**Data provided**
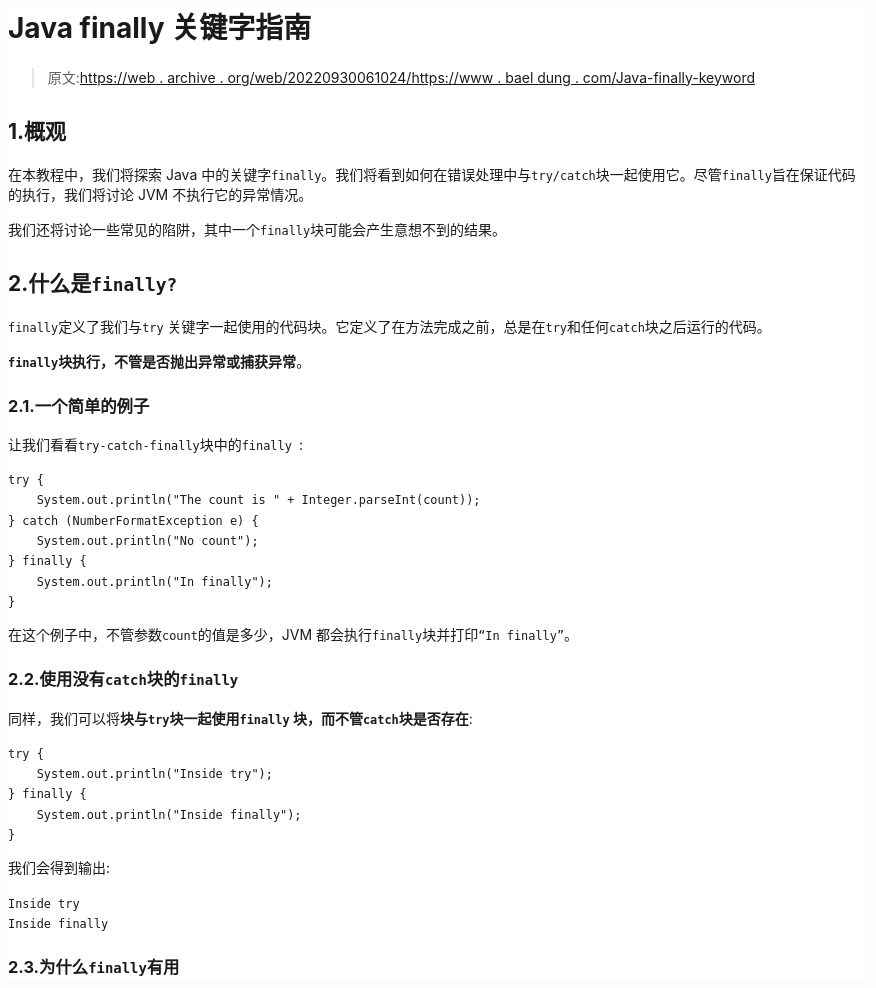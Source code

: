 # Java finally 关键字指南

> 原文:[https://web . archive . org/web/20220930061024/https://www . bael dung . com/Java-finally-keyword](https://web.archive.org/web/20220930061024/https://www.baeldung.com/java-finally-keyword)

## 1.概观

在本教程中，我们将探索 Java 中的关键字`finally`。我们将看到如何在错误处理中与`try/catch`块一起使用它。尽管`finally`旨在保证代码的执行，我们将讨论 JVM 不执行它的异常情况。

我们还将讨论一些常见的陷阱，其中一个`finally`块可能会产生意想不到的结果。

## 2.什么是`finally?`

`finally`定义了我们与`try` 关键字一起使用的代码块。它定义了在方法完成之前，总是在`try`和任何`catch`块之后运行的代码。

**`finally`块执行，不管是否抛出异常或捕获异常**。

### 2.1.一个简单的例子

让我们看看`try-catch-finally`块中的`finally `:

```
try {
    System.out.println("The count is " + Integer.parseInt(count));
} catch (NumberFormatException e) {
    System.out.println("No count");
} finally {
    System.out.println("In finally");
} 
```

在这个例子中，不管参数`count`的值是多少，JVM 都会执行`finally`块并打印`“In finally”`。

### 2.2.使用没有`catch`块的`finally`

同样，我们可以将**块与`try`块一起使用`finally` 块，而不管`catch`块是否存在**:

```
try {
    System.out.println("Inside try");
} finally {
    System.out.println("Inside finally");
}
```

我们会得到输出:

```
Inside try
Inside finally
```

### 2.3.为什么`finally`有用
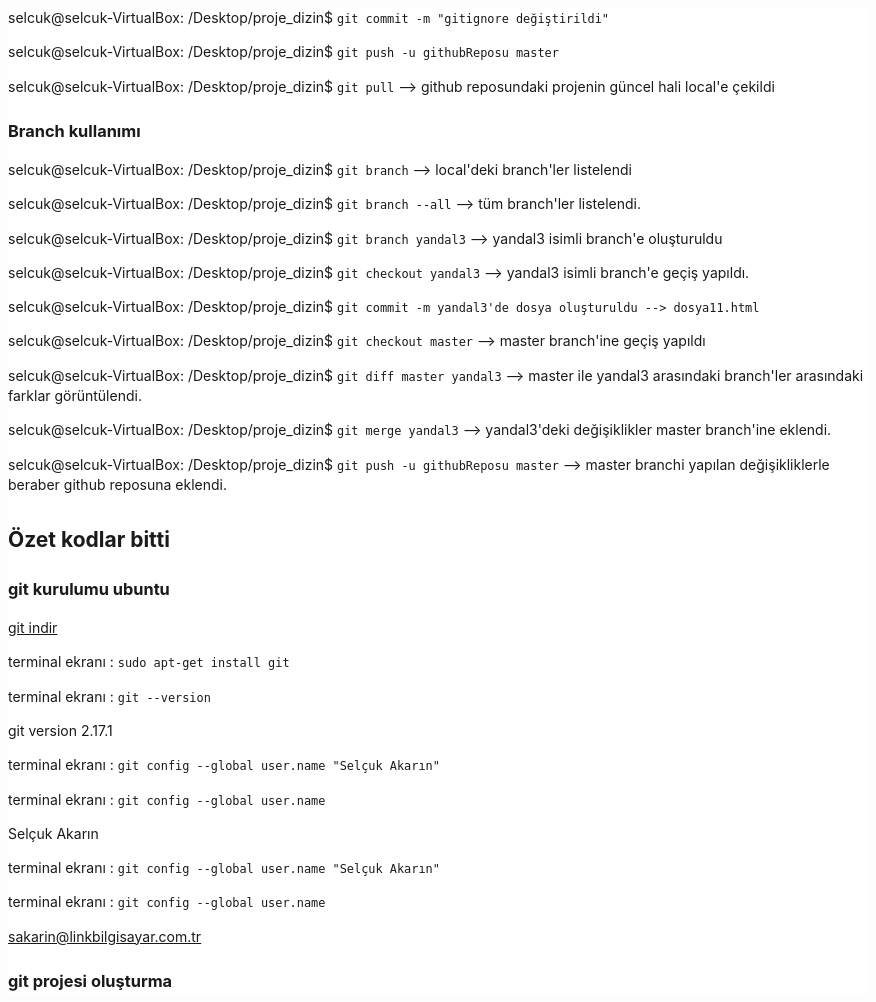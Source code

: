 selcuk@selcuk-VirtualBox: /Desktop/proje_dizin$ `git commit -m "gitignore değiştirildi"` 

selcuk@selcuk-VirtualBox: /Desktop/proje_dizin$ `git push -u githubReposu master` 

selcuk@selcuk-VirtualBox: /Desktop/proje_dizin$ `git pull` --> github reposundaki projenin güncel hali local'e çekildi

### Branch kullanımı

selcuk@selcuk-VirtualBox: /Desktop/proje_dizin$ `git branch` --> local'deki branch'ler listelendi

selcuk@selcuk-VirtualBox: /Desktop/proje_dizin$ `git branch --all`  --> tüm branch'ler listelendi.

selcuk@selcuk-VirtualBox: /Desktop/proje_dizin$ `git branch yandal3` --> yandal3 isimli branch'e oluşturuldu

selcuk@selcuk-VirtualBox: /Desktop/proje_dizin$ `git checkout yandal3` --> yandal3 isimli branch'e geçiş yapıldı.

selcuk@selcuk-VirtualBox: /Desktop/proje_dizin$ `git commit -m yandal3'de dosya oluşturuldu --> dosya11.html` 

selcuk@selcuk-VirtualBox: /Desktop/proje_dizin$ `git checkout master` --> master branch'ine geçiş yapıldı

selcuk@selcuk-VirtualBox: /Desktop/proje_dizin$ `git diff master yandal3` --> master ile yandal3 arasındaki branch'ler arasındaki farklar görüntülendi. 

selcuk@selcuk-VirtualBox: /Desktop/proje_dizin$ `git merge yandal3` --> yandal3'deki değişiklikler master branch'ine eklendi.

selcuk@selcuk-VirtualBox: /Desktop/proje_dizin$ `git push -u githubReposu master` --> master branchi yapılan değişikliklerle beraber github reposuna eklendi.

## Özet kodlar bitti

### git kurulumu ubuntu 

[git indir](https://git-scm.com/downloads) 

terminal ekranı : `sudo apt-get install git` 

terminal ekranı : `git --version` 

git version 2.17.1 

terminal ekranı : `git config --global user.name "Selçuk Akarın"` 

terminal ekranı : `git config --global user.name` 

Selçuk Akarın 

terminal ekranı : `git config --global user.name "Selçuk Akarın"` 

terminal ekranı : `git config --global user.name` 

sakarin@linkbilgisayar.com.tr 

### git projesi oluşturma 
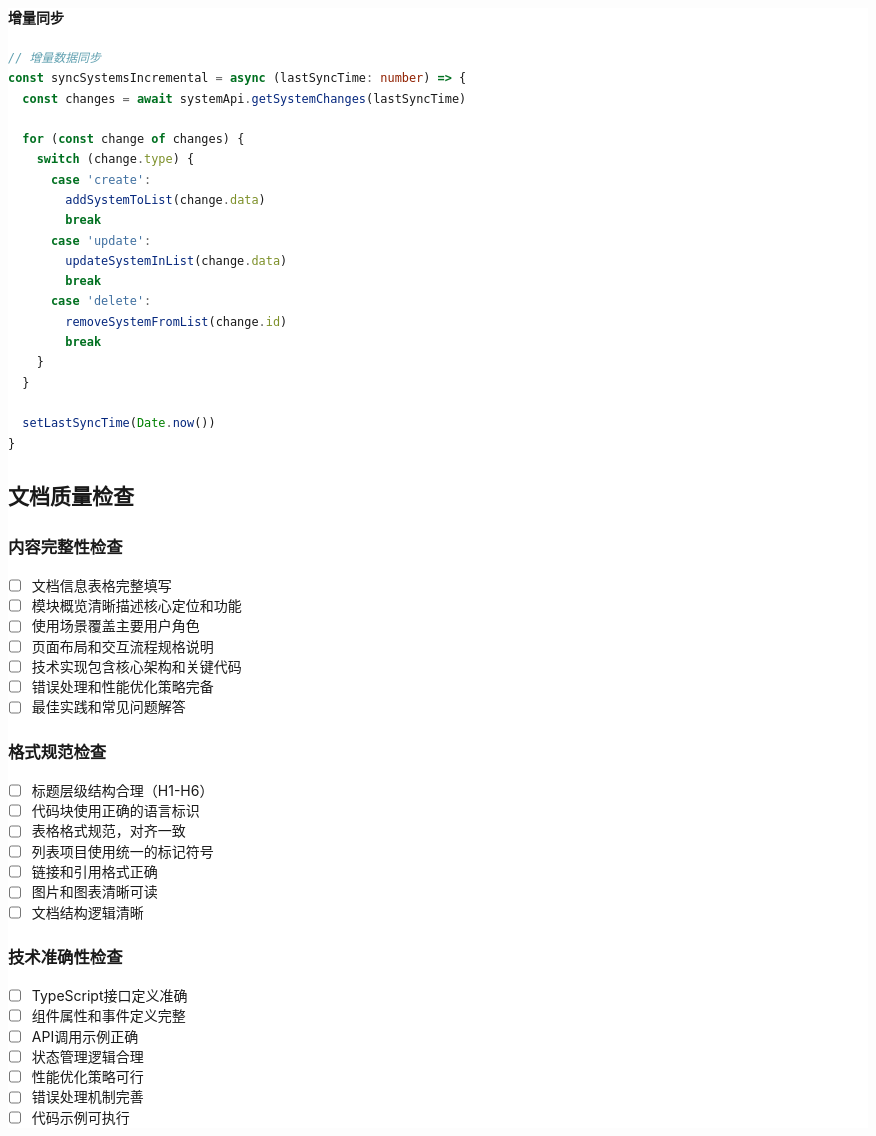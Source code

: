 #### 增量同步
```typescript
// 增量数据同步
const syncSystemsIncremental = async (lastSyncTime: number) => {
  const changes = await systemApi.getSystemChanges(lastSyncTime)
  
  for (const change of changes) {
    switch (change.type) {
      case 'create':
        addSystemToList(change.data)
        break
      case 'update':
        updateSystemInList(change.data)
        break
      case 'delete':
        removeSystemFromList(change.id)
        break
    }
  }
  
  setLastSyncTime(Date.now())
}
```

## 文档质量检查

### 内容完整性检查
- [ ] 文档信息表格完整填写
- [ ] 模块概览清晰描述核心定位和功能
- [ ] 使用场景覆盖主要用户角色
- [ ] 页面布局和交互流程规格说明
- [ ] 技术实现包含核心架构和关键代码
- [ ] 错误处理和性能优化策略完备
- [ ] 最佳实践和常见问题解答

### 格式规范检查
- [ ] 标题层级结构合理（H1-H6）
- [ ] 代码块使用正确的语言标识
- [ ] 表格格式规范，对齐一致
- [ ] 列表项目使用统一的标记符号
- [ ] 链接和引用格式正确
- [ ] 图片和图表清晰可读
- [ ] 文档结构逻辑清晰

### 技术准确性检查
- [ ] TypeScript接口定义准确
- [ ] 组件属性和事件定义完整
- [ ] API调用示例正确
- [ ] 状态管理逻辑合理
- [ ] 性能优化策略可行
- [ ] 错误处理机制完善
- [ ] 代码示例可执行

**Task to carry out**
If a line of the listing above holds the string "changes", copy it.

**Output for this task**
  const changes = await systemApi.getSystemChanges(lastSyncTime)
  for (const change of changes) {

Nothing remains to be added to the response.